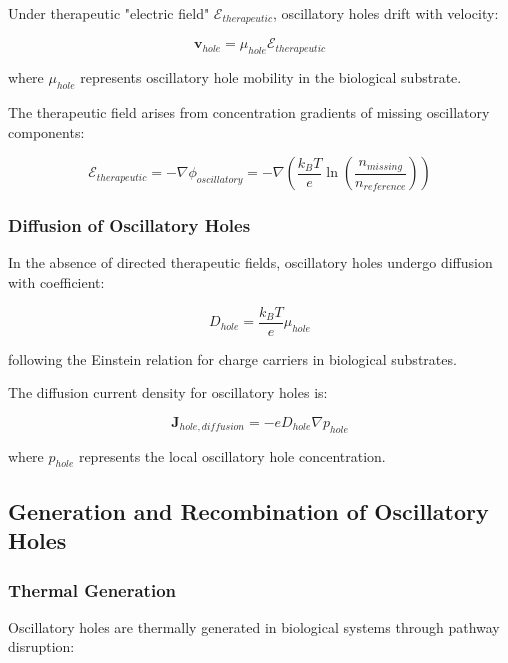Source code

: Under therapeutic "electric field" $\mathcal{E}_{therapeutic}$, oscillatory holes drift with velocity:

\begin{equation}
\mathbf{v}_{hole} = \mu_{hole} \mathcal{E}_{therapeutic}
\end{equation}

where $\mu_{hole}$ represents oscillatory hole mobility in the biological substrate.

The therapeutic field arises from concentration gradients of missing oscillatory components:

\begin{equation}
\mathcal{E}_{therapeutic} = -\nabla \phi_{oscillatory} = -\nabla \left(\frac{k_B T}{e} \ln\left(\frac{n_{missing}}{n_{reference}}\right)\right)
\end{equation}

\subsubsection{Diffusion of Oscillatory Holes}

In the absence of directed therapeutic fields, oscillatory holes undergo diffusion with coefficient:

\begin{equation}
D_{hole} = \frac{k_B T}{e} \mu_{hole}
\end{equation}

following the Einstein relation for charge carriers in biological substrates.

The diffusion current density for oscillatory holes is:

\begin{equation}
\mathbf{J}_{hole,diffusion} = -e D_{hole} \nabla p_{hole}
\end{equation}

where $p_{hole}$ represents the local oscillatory hole concentration.

\subsection{Generation and Recombination of Oscillatory Holes}

\subsubsection{Thermal Generation}

Oscillatory holes are thermally generated in biological systems through pathway disruption:

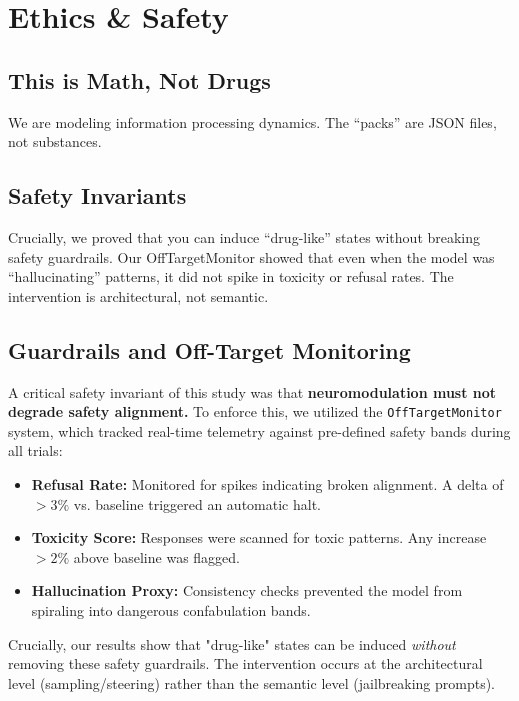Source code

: \documentclass[10pt, twocolumn]{article}
\begin{document}
\section{Ethics \& Safety}

\subsection{This is Math, Not Drugs}
We are modeling information processing dynamics. The ``packs'' are JSON files, not substances.

\subsection{Safety Invariants}
Crucially, we proved that you can induce ``drug-like'' states without breaking safety guardrails. Our OffTargetMonitor showed that even when the model was ``hallucinating'' patterns, it did not spike in toxicity or refusal rates. The intervention is architectural, not semantic.

\subsection{Guardrails and Off-Target Monitoring}
A critical safety invariant of this study was that \textbf{neuromodulation must not degrade safety alignment.} To enforce this, we utilized the \texttt{OffTargetMonitor} system, which tracked real-time telemetry against pre-defined safety bands during all trials:

\begin{itemize}
    \item \textbf{Refusal Rate:} Monitored for spikes indicating broken alignment. A delta of $>3\%$ vs. baseline triggered an automatic halt.
    \item \textbf{Toxicity Score:} Responses were scanned for toxic patterns. Any increase $>2\%$ above baseline was flagged.
    \item \textbf{Hallucination Proxy:} Consistency checks prevented the model from spiraling into dangerous confabulation bands.
\end{itemize}

Crucially, our results show that "drug-like" states can be induced \textit{without} removing these safety guardrails. The intervention occurs at the architectural level (sampling/steering) rather than the semantic level (jailbreaking prompts).
\end{document}
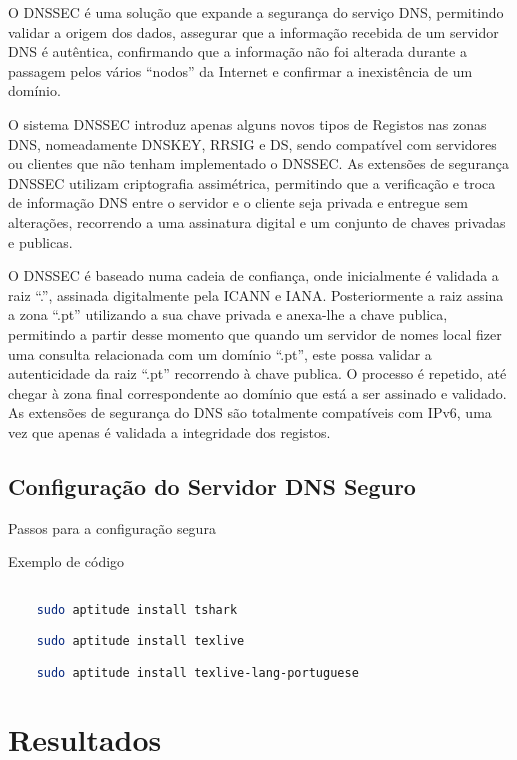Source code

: \documentclass[a4paper]{report} %
\begin{document}
O DNSSEC é uma solução que expande a segurança do serviço DNS, permitindo validar a origem dos dados, assegurar que a informação recebida de um servidor DNS é autêntica, confirmando que a informação não foi alterada durante a passagem pelos vários “nodos” da Internet e confirmar a inexistência de um domínio.

O sistema DNSSEC introduz apenas alguns novos tipos de Registos nas zonas DNS, nomeadamente DNSKEY, RRSIG e DS, sendo compatível com servidores ou clientes que não tenham implementado o DNSSEC. As extensões de segurança DNSSEC utilizam criptografia assimétrica, permitindo que a verificação e troca de informação DNS entre o servidor e o cliente seja privada e entregue sem alterações, recorrendo a uma assinatura digital e um conjunto de chaves privadas e publicas.

O DNSSEC é baseado numa cadeia de confiança, onde inicialmente é validada a raiz “.”, assinada digitalmente pela ICANN e IANA. Posteriormente a raiz assina a zona “.pt” utilizando a sua chave privada e anexa-lhe a chave publica, permitindo a partir desse momento que quando um servidor de nomes local fizer uma consulta relacionada com um domínio “.pt”, este possa validar a autenticidade da raiz “.pt” recorrendo à chave publica. O processo é repetido, até chegar à zona final correspondente ao domínio que está a ser assinado e validado. As extensões de segurança do DNS são totalmente compatíveis com IPv6, uma vez que apenas é validada a integridade dos registos.

\section{Configuração do Servidor DNS Seguro}
\label{sec_config_segura}

Passos para a configuração segura

Exemplo de código
\begin{lstlisting}[language=bash]

	sudo aptitude install tshark

	sudo aptitude install texlive

	sudo aptitude install texlive-lang-portuguese

\end{lstlisting}

\chapter{Resultados}
\end{document}

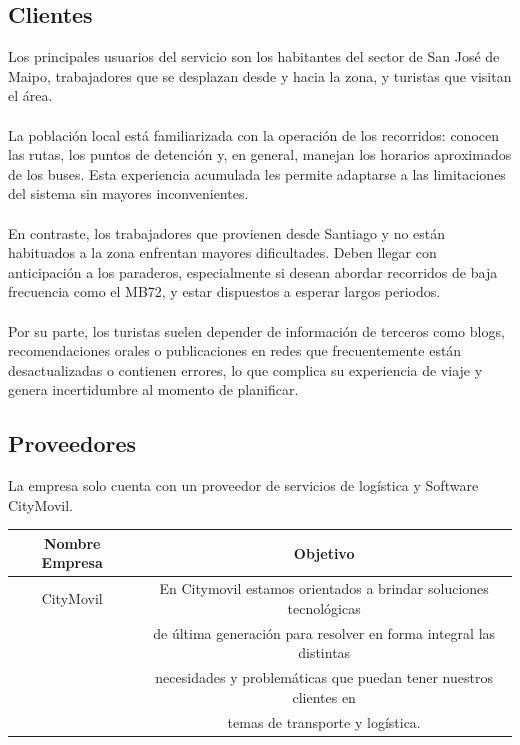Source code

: \documentclass[12pt]{article}
\begin{document}
    \subsection{Clientes}
    Los principales usuarios del servicio son los habitantes del sector de San José de Maipo, trabajadores que se desplazan desde y hacia la zona, y turistas que visitan el área. 
    \\\\
    La población local está familiarizada con la operación de los recorridos: conocen las rutas, los puntos de detención y, en general, manejan los horarios aproximados de los buses. Esta experiencia acumulada les permite adaptarse a las limitaciones del sistema sin mayores inconvenientes.
    \\\\
    En contraste, los trabajadores que provienen desde Santiago y no están habituados a la zona enfrentan mayores dificultades. Deben llegar con anticipación a los paraderos, especialmente si desean abordar recorridos de baja frecuencia como el MB72, y estar dispuestos a esperar largos periodos.
    \\\\
    Por su parte, los turistas suelen depender de información de terceros como blogs, recomendaciones orales o publicaciones en redes que frecuentemente están desactualizadas o contienen errores, lo que complica su experiencia de viaje y genera incertidumbre al momento de planificar.

    \subsection{Proveedores}
    La empresa solo cuenta con un proveedor de servicios de logística y Software CityMovil.
    \begin{table}[!h]
        \centering
        \begin{tabular}{|c|c|}
            \hline
             \textbf{Nombre Empresa} & \textbf{Objetivo}  \\
             \hline 
             CityMovil & En Citymovil estamos orientados a brindar soluciones tecnológicas\\
             & de última generación para resolver en forma integral las distintas \\ 
             & necesidades y problemáticas que puedan tener nuestros clientes en \\
             & temas de transporte y logística. \\
             \hline
        \end{tabular}
    \end{table}
\newpage
\end{document}
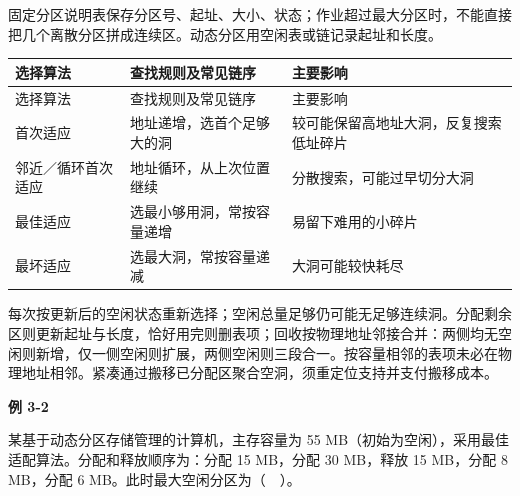 固定分区说明表保存分区号、起址、大小、状态；作业超过最大分区时，不能直接把几个离散分区拼成连续区。动态分区用空闲表或链记录起址和长度。

\par\smallskip
\begin{wideblock}
{\fontsize{9.3}{12}\selectfont\setlength{\tabcolsep}{2.5pt}\setlength{\LTleft}{0pt}\setlength{\LTright}{0pt}
\begin{longtable}{@{}>{\raggedright\arraybackslash}p{}>{\raggedright\arraybackslash}p{}>{\raggedright\arraybackslash}p{}@{}}
\toprule
选择算法 & 查找规则及常见链序 & 主要影响 \\

\midrule\endfirsthead\toprule
选择算法 & 查找规则及常见链序 & 主要影响 \\

\midrule\endhead\bottomrule\endfoot
首次适应 & 地址递增，选首个足够大的洞 & 较可能保留高地址大洞，反复搜索低址碎片 \\

邻近／循环首次适应 & 地址循环，从上次位置继续 & 分散搜索，可能过早切分大洞 \\

最佳适应 & 选最小够用洞，常按容量递增 & 易留下难用的小碎片 \\

最坏适应 & 选最大洞，常按容量递减 & 大洞可能较快耗尽 \\

\end{longtable}}
\end{wideblock}
\par\smallskip

每次按更新后的空闲状态重新选择；空闲总量足够仍可能无足够连续洞。分配剩余区则更新起址与长度，恰好用完则删表项；回收按物理地址邻接合并：两侧均无空闲则新增，仅一侧空闲则扩展，两侧空闲则三段合一。按容量相邻的表项未必在物理地址相邻。紧凑通过搬移已分配区聚合空洞，须重定位支持并支付搬移成本。

\par\medskip{}\noindent\hypertarget{OS03-E02}{}\label{OS03-E02}\textbf{例 3-2}\par\nobreak\smallskip

某基于动态分区存储管理的计算机，主存容量为 55 MB（初始为空闲），采用最佳适配算法。分配和释放顺序为：分配 15 MB，分配 30 MB，释放 15 MB，分配 8 MB，分配 6 MB。此时最大空闲分区为（　）。


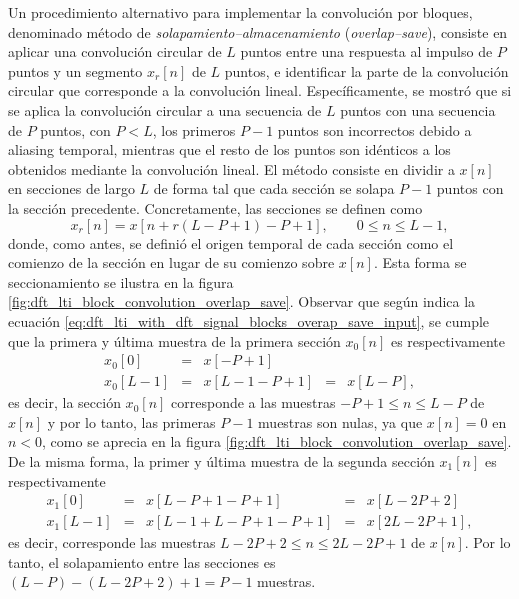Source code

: \documentclass[a4paper]{report}
\begin{document}
Un procedimiento alternativo para implementar la convolución por bloques, denominado método de \emph{solapamiento--almacenamiento} (\emph{overlap--save}), consiste en aplicar una convolución circular de \(L\) puntos entre una respuesta al impulso de \(P\) puntos y un segmento \(x_r[n]\) de \(L\) puntos, e identificar la parte de la convolución circular que corresponde a la convolución lineal. Específicamente, se mostró que si se aplica la convolución circular a una secuencia de \(L\) puntos con una secuencia de \(P\) puntos, con \(P<L\), los primeros \(P-1\) puntos son incorrectos debido a aliasing temporal, mientras que el resto de los puntos son idénticos a los obtenidos mediante la convolución lineal. El método consiste en dividir a \(x[n]\) en secciones de largo \(L\) de forma tal que cada sección se solapa \(P-1\) puntos con la sección precedente. Concretamente, las secciones se definen como
\begin{equation}\label{eq:dft_lti_with_dft_signal_blocks_overap_save_input}
 x_r[n]=x[n+r(L-P+1)-P+1],
 \qquad 0\leq n\leq L-1, 
\end{equation}
donde, como antes, se definió el origen temporal de cada sección como el comienzo de la sección en lugar de su comienzo sobre \(x[n]\). Esta forma se seccionamiento se ilustra en la figura \ref{fig:dft_lti_block_convolution_overlap_save}. Observar que según indica la ecuación \ref{eq:dft_lti_with_dft_signal_blocks_overap_save_input}, se cumple que la primera y última muestra de la primera sección \(x_0[n]\) es respectivamente
\[
 \begin{array}{lclcl}
  x_0[0] &=& x[-P+1]\\
  x_0[L-1]&=&x[L-1-P+1]&=&x[L-P],
 \end{array}
\]
es decir, la sección \(x_0[n]\) corresponde a las muestras \(-P+1\leq n\leq L-P\) de \(x[n]\) y por lo tanto, las primeras \(P-1\) muestras son nulas, ya que \(x[n]=0\) en \(n<0\), como se aprecia en la figura \ref{fig:dft_lti_block_convolution_overlap_save}. De la misma forma, la primer y última muestra de la segunda sección \(x_1[n]\) es respectivamente
\[
 \begin{array}{lclcl}
  x_1[0] &=& x[L-P+1-P+1]&=& x[L-2P+2]\\
  x_1[L-1]&=&x[L-1+L-P+1-P+1]&=&x[2L-2P+1],
 \end{array}
\]
es decir, corresponde las muestras \(L-2P+2\leq n\leq 2L-2P+1\) de \(x[n]\). Por lo tanto, el solapamiento entre las secciones es \((L-P)-(L-2P+2)+1=P-1\) muestras.
\end{document}
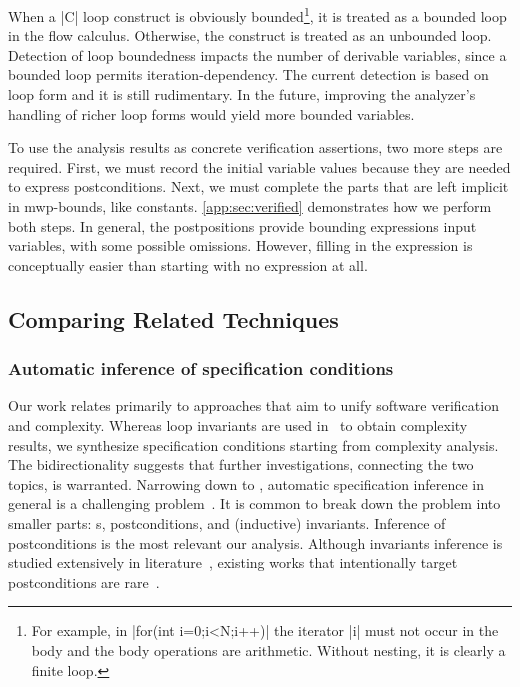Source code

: When a \pr|C| loop construct is obviously bounded\footnote{For example, in \pr|for(int i=0;i<N;i++)| the iterator \pr|i| must not occur in the body and the body operations are arithmetic. Without nesting, it is clearly a finite loop.}, it is treated as a bounded loop in the flow calculus.
Otherwise, the construct is treated as an unbounded loop.
Detection of loop boundedness impacts the number of derivable variables, since a bounded loop permits iteration-dependency.
The current detection is based on loop form and it is still rudimentary.
In the future, improving the analyzer's handling of richer loop forms would yield more bounded variables.

To use the analysis results as concrete verification assertions, two more steps are required.
First, we must record the initial variable values because they are needed to express postconditions.
Next, we must complete the parts that are left implicit in mwp-bounds, like constants.
\autoref{app:sec:verified} demonstrates how we perform both steps.
In general, the postpositions provide bounding expressions \wrt input variables, with some possible omissions.
However, filling in the expression is conceptually easier than starting with no expression at all.

\subsection{Comparing Related Techniques}\label{sec:related-works}

\subsubsection{Automatic inference of specification conditions}
\label{subsec:automatic-inference}

Our work relates primarily to approaches that aim to unify software verification and complexity.
Whereas loop invariants are used in~\cite{nguyen2017} to obtain complexity results, we synthesize specification conditions starting from complexity analysis.
The bidirectionality suggests that further investigations, connecting the two topics, is warranted.
Narrowing down to , automatic specification inference in general is a challenging problem~\cite{dillig2013,yu2023}.
It is common to break down the problem into smaller parts: s, postconditions, and (inductive) invariants.
Inference of postconditions is the most relevant \wrt our analysis.
Although invariants inference is studied extensively in literature~\cite{karr1976,cousot1978,colon2003,sankaranarayanan2004,dillig2013,si2018,ryan2020,yao2020,yu2023,nguyen2014,nguyen2017},
existing works that intentionally target postconditions are rare~\cite{popeea2006,molina2021}.

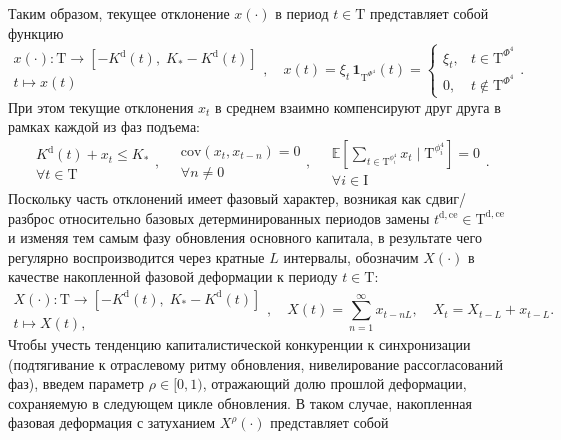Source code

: Таким образом, текущее отклонение $x(\cdot)$ в период $t \in \mathrm{T}$ представляет собой функцию
\begin{equation}\begin{aligned} x(\cdot) : \mathrm{T} \longrightarrow \left[-K^{\mathrm{d}}(t), \; K_{*} - K^{\mathrm{d}}(t) \right] \\ t \longmapsto x(t) \end{aligned}, \quad x(t) = \xi_{t} \, \mathbf{1}_{\mathrm{T}^{\Phi^{4}}}(t) = \begin{cases} \xi_{t}, &t \in \mathrm{T}^{\Phi^{4}} \\ 0, &t \not\in \mathrm{T}^{\Phi^{4}} \end{cases}.\end{equation}
При этом текущие отклонения $x_{t}$ в среднем взаимно компенсируют друг друга в рамках каждой из фаз подъема:
\begin{equation}\begin{aligned} K^{\mathrm{d}}(t) + x_{t} \leq K_{*} \\ \forall t \in \mathrm{T} \end{aligned}, \quad \begin{aligned} \mathrm{cov}(x_{t},x_{t-n})=0 \\ \forall n\neq 0 \end{aligned}, \quad \begin{aligned} \mathbb E\left[\sum_{t \in \mathrm{T}^{\phi^{4}_{i}}} x_{t} \mid \mathrm{T}^{\phi^{4}_{i}} \right] = 0 \\ \forall i \in \mathrm{I} \end{aligned}.\end{equation}
Поскольку часть отклонений имеет фазовый характер, возникая как сдвиг/разброс относительно базовых детерминированных периодов замены $t^{\mathrm{d,ce}} \in \mathrm{T}^{\mathrm{d,ce}}$ и изменяя тем самым фазу обновления основного капитала, в результате чего регулярно воспроизводится через кратные $L$ интервалы, обозначим $X(\cdot)$ в качестве накопленной фазовой деформации к периоду $t \in \mathrm{T}$:
\begin{equation}\begin{aligned} X(\cdot) : \mathrm{T} \longrightarrow \left[-K^{\mathrm{d}}(t), \; K_{*} - K^{\mathrm{d}}(t) \right] \\ t \longmapsto X(t), \end{aligned}, \quad X(t) = \sum_{n=1}^{\infty} x_{t-nL}, \quad X_{t} = X_{t-L} + x_{t-L}.\end{equation}
Чтобы учесть тенденцию капиталистической конкуренции к синхронизации (подтягивание к отраслевому ритму обновления, нивелирование рассогласований фаз), введем параметр $\rho\in[0,1)$, отражающий долю прошлой деформации, сохраняемую в следующем цикле обновления. В таком случае, накопленная фазовая деформация с затуханием $X^{\rho}(\cdot)$ представляет собой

────────────────────

WHAT THE EXERCISE ASKS » Going through the material above, tally the lines holding "analysis" and give the number alone.

RESPONSE » 3